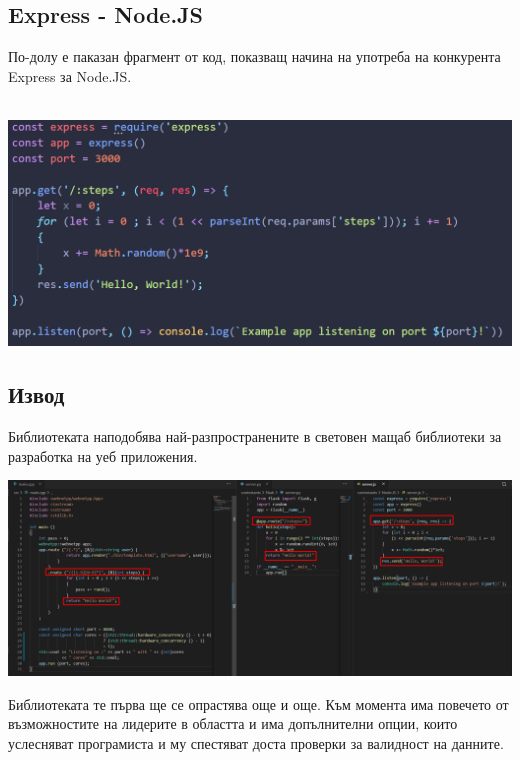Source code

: \documentclass[documentation.tex]{subfiles}
\begin{document}
\subsection{Express - Node.JS}
    \begin{text}\par
    По-долу е паказан фрагмент от код, показващ начина на употреба на конкурента Express за Node.JS.
    \end{text}\\
    {\centering
    \includegraphics[width=1\textwidth]{images/nodejs.png}
    }
\subsection{Извод}
    \begin{text}\par
        Библиотеката наподобява най-разпространените в световен мащаб библиотеки за разработка на уеб приложения.
    \end{text}
    
    {\centering
    \includegraphics[width=1.2\textwidth]{images/all_new.png}
    }
    
    \begin{text}\par
        Библиотеката те първа ще се опрастява още и още. Към момента има повечето от възможностите на лидерите в областта и има допълнителни опции, които услесняват програмиста и му спестяват доста проверки за валидност на данните.
    \end{text}
\end{document}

========

All of the data needs repeating exactly, but the pictures do not.

◆ COMPLETED TASK:
Source code

: \documentclass[documentation.tex]{subfiles}
\begin{document}
\subsection{Express - Node.JS}
    \begin{text}\par
    По-долу е паказан фрагмент от код, показващ начина на употреба на конкурента Express за Node.JS.
    \end{text}\\
    {\centering
    \includegraphics[width=1\textwidth]{images/nodejs.png}
    }
\subsection{Извод}
    \begin{text}\par
        Библиотеката наподобява най-разпространените в световен мащаб библиотеки за разработка на уеб приложения.
    \end{text}
    
    {\centering
    \includegraphics[width=1.2\textwidth]{images/all_new.png}
    }
    
    \begin{text}\par
        Библиотеката те първа ще се опрастява още и още. Към момента има повечето от възможностите на лидерите в областта и има допълнителни опции, които услесняват програмиста и му спестяват доста проверки за валидност на данните.
    \end{text}
\end{document}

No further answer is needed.